The GeometricKernels Package: Heat and Matérn Kernels for Geometric Learning on Manifolds, Meshes, and Graphs

Kernels are a fundamental technical primitive in machine learning. In recent years, kernel-based methods such as Gaussian processes are becoming increasingly important in applications where quantifying uncertainty is of key interest. In settings that involve structured data defined on graphs, meshes, manifolds, or other related spaces, defining kernels with good uncertainty-quantification behavior, and computing their value numerically, is less straightforward than in the Euclidean setting. To address this difficulty, we present GeometricKernels, a Python software package which implements the geometric analogs of classical Euclidean squared exponential - also known as heat - and Matérn kernels, which are widely-used in settings where uncertainty is of key interest. As a byproduct, we obtain the ability to compute Fourier-feature-type expansions, which are widely used in their own right, on a wide set of geometric spaces. Our implementation supports automatic differentiation in every major current framework simultaneously via a backend-agnostic design. In this companion paper to the package and its documentation, we outline the capabilities of the package and present an illustrated example of its interface. We also include a brief overview of the theory the package is built upon and provide some historic context in the appendix.

💡 Research Summary

The paper introduces GeometricKernels, a Python library that brings heat (squared‑exponential) and Matérn kernels to non‑Euclidean domains such as graphs, meshes, and Riemannian manifolds. The authors motivate the work by pointing out that, unlike in Euclidean space where the squared‑exponential kernel is automatically positive‑semi‑definite (PSD), naïve distance‑based kernels on structured spaces often fail to be PSD, making uncertainty quantification in Gaussian processes (GPs) problematic. To overcome this, the library defines kernels via the spectral decomposition of the Laplace–Beltrami operator (or graph Laplacian) on each space, guaranteeing PSD by construction.

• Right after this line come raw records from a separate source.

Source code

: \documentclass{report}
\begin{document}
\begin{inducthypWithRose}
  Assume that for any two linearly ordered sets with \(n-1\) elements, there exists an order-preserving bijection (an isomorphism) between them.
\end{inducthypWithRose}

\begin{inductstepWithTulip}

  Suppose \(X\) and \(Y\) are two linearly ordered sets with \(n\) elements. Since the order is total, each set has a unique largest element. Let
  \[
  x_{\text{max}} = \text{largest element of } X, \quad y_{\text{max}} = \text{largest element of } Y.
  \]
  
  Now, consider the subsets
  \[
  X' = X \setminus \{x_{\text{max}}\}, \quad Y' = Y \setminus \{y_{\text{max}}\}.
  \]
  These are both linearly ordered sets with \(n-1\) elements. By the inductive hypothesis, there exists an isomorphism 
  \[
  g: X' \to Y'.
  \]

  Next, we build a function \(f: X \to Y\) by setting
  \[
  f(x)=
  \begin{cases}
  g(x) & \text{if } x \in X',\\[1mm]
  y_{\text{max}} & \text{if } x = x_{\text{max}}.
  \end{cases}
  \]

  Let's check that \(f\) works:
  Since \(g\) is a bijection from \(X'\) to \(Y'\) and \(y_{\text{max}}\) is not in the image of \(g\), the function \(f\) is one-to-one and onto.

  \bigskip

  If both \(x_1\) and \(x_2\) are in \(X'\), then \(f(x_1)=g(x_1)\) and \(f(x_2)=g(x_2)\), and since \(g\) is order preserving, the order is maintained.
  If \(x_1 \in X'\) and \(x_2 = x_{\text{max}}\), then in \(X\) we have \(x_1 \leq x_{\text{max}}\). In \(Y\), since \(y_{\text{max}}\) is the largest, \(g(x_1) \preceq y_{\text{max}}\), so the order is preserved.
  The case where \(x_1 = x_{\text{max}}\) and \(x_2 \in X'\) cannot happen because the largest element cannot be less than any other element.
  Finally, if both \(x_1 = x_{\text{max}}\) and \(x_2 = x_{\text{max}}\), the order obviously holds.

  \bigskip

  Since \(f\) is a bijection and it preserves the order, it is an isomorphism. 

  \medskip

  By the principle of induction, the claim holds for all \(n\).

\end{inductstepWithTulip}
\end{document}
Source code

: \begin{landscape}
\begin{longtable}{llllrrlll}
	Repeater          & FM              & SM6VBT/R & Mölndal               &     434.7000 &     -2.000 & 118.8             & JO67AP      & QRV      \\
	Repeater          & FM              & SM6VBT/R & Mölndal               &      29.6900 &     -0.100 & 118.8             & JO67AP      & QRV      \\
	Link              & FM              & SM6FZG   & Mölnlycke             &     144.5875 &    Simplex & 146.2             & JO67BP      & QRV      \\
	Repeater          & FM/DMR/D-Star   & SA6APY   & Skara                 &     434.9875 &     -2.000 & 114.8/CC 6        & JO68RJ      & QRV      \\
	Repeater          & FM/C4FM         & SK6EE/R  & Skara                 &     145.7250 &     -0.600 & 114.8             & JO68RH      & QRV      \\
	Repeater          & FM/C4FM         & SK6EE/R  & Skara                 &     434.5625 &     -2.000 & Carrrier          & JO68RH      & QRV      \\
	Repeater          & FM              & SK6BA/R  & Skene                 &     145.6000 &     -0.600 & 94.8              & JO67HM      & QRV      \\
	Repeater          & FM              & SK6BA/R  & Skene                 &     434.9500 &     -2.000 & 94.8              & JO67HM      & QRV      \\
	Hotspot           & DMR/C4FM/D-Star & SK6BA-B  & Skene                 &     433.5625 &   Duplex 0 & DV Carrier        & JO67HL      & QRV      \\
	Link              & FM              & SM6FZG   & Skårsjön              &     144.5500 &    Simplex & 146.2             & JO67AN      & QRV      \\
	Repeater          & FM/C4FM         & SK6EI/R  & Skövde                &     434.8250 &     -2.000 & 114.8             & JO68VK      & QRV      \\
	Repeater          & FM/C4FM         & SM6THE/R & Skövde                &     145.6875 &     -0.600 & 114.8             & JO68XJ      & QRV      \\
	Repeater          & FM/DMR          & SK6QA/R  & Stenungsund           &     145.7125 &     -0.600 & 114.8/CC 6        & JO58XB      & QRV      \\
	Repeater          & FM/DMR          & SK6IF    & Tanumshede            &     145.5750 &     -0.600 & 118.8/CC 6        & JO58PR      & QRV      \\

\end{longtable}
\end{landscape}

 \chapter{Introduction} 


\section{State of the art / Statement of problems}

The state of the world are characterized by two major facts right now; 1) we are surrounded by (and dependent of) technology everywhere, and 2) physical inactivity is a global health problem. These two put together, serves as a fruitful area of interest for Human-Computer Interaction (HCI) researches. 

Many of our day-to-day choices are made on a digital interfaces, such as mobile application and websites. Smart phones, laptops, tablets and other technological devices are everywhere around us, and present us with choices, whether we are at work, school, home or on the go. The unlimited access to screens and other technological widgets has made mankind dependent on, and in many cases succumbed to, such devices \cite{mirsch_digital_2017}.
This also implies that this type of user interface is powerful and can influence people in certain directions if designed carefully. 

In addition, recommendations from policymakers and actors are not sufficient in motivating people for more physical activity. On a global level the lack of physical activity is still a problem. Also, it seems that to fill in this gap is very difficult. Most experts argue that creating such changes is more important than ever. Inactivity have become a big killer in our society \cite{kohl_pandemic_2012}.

The package is organized into three main components. The spaces sub‑package provides classes for a wide range of geometric objects: compact manifolds (circles, hyperspheres, special orthogonal and unitary groups), non‑compact manifolds (hyperbolic spaces, symmetric positive‑definite matrix manifolds), triangle meshes, generic undirected graphs, hypercube graphs, edge sets of simplicial complexes, and products of discrete‑spectrum spaces. Each class exposes the Laplacian spectrum and a convenient interface for evaluating points on the manifold.

The kernels sub‑package implements the actual kernels. The central class, MaternGeometricKernel, automatically dispatches to the appropriate heat or Matérn formulation based on the supplied space object. Hyperparameters (ν, lengthscale, variance, etc.) are stored in a Python dictionary and initialized via init_params. For composite domains, ProductGeometricKernel builds a kernel on a Cartesian product by multiplying individual kernels, allowing each factor to retain its own hyperparameters and enabling automatic relevance determination across heterogeneous components.

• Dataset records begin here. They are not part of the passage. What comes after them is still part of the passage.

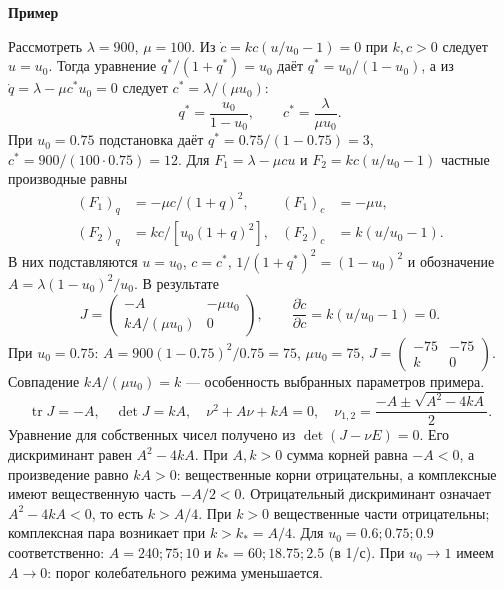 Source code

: \documentclass[12pt,a4paper]{article}
\newcommand{\taskhead}[1]{\par\textbf{#1}\par}
\begin{document}
\taskhead{Пример}
Рассмотреть $\lambda=900$, $\mu=100$.
Из $\dot c=kc(u/u_0-1)=0$ при $k,c>0$ следует $u=u_0$.
Тогда уравнение $q^*/(1+q^*)=u_0$ даёт $q^*=u_0/(1-u_0)$,
а из $\dot q=\lambda-\mu c^*u_0=0$ следует $c^*=\lambda/(\mu u_0)$:
\[
q^*=\frac{u_0}{1-u_0},\qquad c^*=\frac{\lambda}{\mu u_0}.
\]
При $u_0=0.75$ подстановка даёт
$q^*=0.75/(1-0.75)=3$, $c^*=900/(100\cdot0.75)=12$.
Для $F_1=\lambda-\mu cu$ и $F_2=kc(u/u_0-1)$ частные производные равны
\[
\begin{aligned}
(F_1)_q&=-\mu c/(1+q)^2,&(F_1)_c&=-\mu u,\\
(F_2)_q&=kc/[u_0(1+q)^2],&(F_2)_c&=k(u/u_0-1).
\end{aligned}
\]
В них подставляются $u=u_0$, $c=c^*$,
$1/(1+q^*)^2=(1-u_0)^2$ и обозначение $A=\lambda(1-u_0)^2/u_0$.
В результате
\[
J=\begin{pmatrix}-A&-\mu u_0\\kA/(\mu u_0)&0\end{pmatrix},\qquad
\frac{\partial\dot c}{\partial c}=k(u/u_0-1)=0.
\]
При $u_0=0.75$: $A=900(1-0.75)^2/0.75=75$, $\mu u_0=75$, $J=\begin{pmatrix}-75&-75\\k&0\end{pmatrix}$.
Совпадение $kA/(\mu u_0)=k$ --- особенность выбранных параметров примера.
\[
\operatorname{tr}J=-A,\quad \det J=kA,\quad
\nu^2+A\nu+kA=0,\quad \nu_{1,2}=\frac{-A\pm\sqrt{A^2-4kA}}2.
\]
Уравнение для собственных чисел получено из $\det(J-\nu E)=0$.
Его дискриминант равен $A^2-4kA$. При $A,k>0$ сумма корней равна $-A<0$,
а произведение равно $kA>0$: вещественные корни отрицательны,
а комплексные имеют вещественную часть $-A/2<0$.
Отрицательный дискриминант означает $A^2-4kA<0$, то есть $k>A/4$.
При $k>0$ вещественные части отрицательны; комплексная пара возникает
при $k>k_*=A/4$. Для $u_0=0.6;0.75;0.9$ соответственно:
$A=240;75;10$ и $k_*=60;18.75;2.5$ (в 1/с).
При $u_0\to1$ имеем $A\to0$: порог колебательного режима уменьшается.


\newpage
\end{document}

A notable feature is the provision of finite‑dimensional approximate feature maps in the feature_maps sub‑package. By default, default_feature_map selects a suitable approximation method (e.g., random Fourier features, Nyström, or eigenfunction truncation) tailored to the space and kernel. These maps satisfy (k(x,x’)\approx \phi(x)^\top\phi(x’)) and enable linear‑time GP inference, sampling, and kernel PCA without the cubic cost of full kernel matrix inversion.

GeometricKernels achieves backend‑agnostic operation through the LAB library, which supplies multiple dispatch based on the array type. Users can import geometric_kernels.torch, geometric_kernels.jax, geometric_kernels.tensorflow, or fall back to NumPy for debugging. The library preserves the input array type throughout, supports batching, and runs on GPUs when the selected backend does. This design eliminates the need for separate implementations for each deep‑learning framework and makes the kernels fully differentiable in all supported environments.

Integration with existing GP ecosystems is provided via thin wrappers: GPyTorchGeometricKernel, GPJaxGeometricKernel, and GPflowGeometricKernel. These allow practitioners to plug the geometric kernels directly into popular GP models, benefiting from advanced inference techniques (variational inference, stochastic training, etc.) while retaining the geometric fidelity of the kernel.

The paper includes a concise example: constructing a Matérn kernel on the 2‑sphere, initializing hyperparameters (ν=5/2, lengthscale=1), and evaluating the kernel matrix on three points. The same code works unchanged with NumPy, JAX, or PyTorch backends, demonstrating the library’s seamless interoperability.

In conclusion, GeometricKernels bridges a critical gap between rigorous geometric kernel theory and practical machine‑learning tooling. By guaranteeing PSD through spectral definitions, offering automatic differentiation across major frameworks, providing scalable feature‑map approximations, and supporting product spaces, the library enables uncertainty‑aware learning on complex structured data. The authors suggest future directions such as extending to additional non‑compact symmetric spaces, improving large‑scale spectral approximations for massive graphs, and tighter integration with deep neural architectures for hybrid geometric‑deep models.